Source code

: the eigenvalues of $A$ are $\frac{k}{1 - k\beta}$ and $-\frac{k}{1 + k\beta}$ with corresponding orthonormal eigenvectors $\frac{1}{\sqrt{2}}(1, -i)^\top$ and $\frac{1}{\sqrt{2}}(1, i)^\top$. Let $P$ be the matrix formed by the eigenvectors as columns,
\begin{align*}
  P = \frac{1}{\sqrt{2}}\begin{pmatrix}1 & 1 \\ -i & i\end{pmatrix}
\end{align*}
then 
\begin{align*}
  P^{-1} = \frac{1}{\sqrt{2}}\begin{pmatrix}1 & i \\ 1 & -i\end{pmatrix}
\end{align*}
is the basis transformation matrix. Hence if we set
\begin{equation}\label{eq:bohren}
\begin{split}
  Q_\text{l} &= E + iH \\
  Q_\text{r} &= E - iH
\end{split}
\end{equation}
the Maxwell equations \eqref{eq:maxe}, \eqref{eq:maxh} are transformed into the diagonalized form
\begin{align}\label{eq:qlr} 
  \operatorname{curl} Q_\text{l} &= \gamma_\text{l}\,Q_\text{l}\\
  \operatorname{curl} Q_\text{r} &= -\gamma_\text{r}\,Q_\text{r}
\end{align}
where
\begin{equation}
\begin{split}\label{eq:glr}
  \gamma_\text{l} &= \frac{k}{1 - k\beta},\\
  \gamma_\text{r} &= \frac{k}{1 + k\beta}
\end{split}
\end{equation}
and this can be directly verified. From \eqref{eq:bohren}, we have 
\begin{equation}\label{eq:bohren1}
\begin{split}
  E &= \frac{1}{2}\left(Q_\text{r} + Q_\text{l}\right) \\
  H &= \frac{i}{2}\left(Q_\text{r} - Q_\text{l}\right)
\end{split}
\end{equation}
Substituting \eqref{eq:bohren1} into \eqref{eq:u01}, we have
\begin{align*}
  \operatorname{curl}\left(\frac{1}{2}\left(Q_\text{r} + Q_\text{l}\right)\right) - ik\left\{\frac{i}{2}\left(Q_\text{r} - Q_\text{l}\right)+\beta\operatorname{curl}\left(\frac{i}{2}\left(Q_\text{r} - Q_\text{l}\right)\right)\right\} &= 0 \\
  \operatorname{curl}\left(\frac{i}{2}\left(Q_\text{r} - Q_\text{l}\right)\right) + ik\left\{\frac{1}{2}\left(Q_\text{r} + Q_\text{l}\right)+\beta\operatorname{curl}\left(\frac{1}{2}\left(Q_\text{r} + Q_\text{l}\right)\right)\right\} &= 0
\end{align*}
_ _ _
Every line of the listing that includes "label" must be shown.

\begin{equation}\label{eq:bohren}
\begin{align}\label{eq:qlr} 
\begin{split}\label{eq:glr}
\begin{equation}\label{eq:bohren1}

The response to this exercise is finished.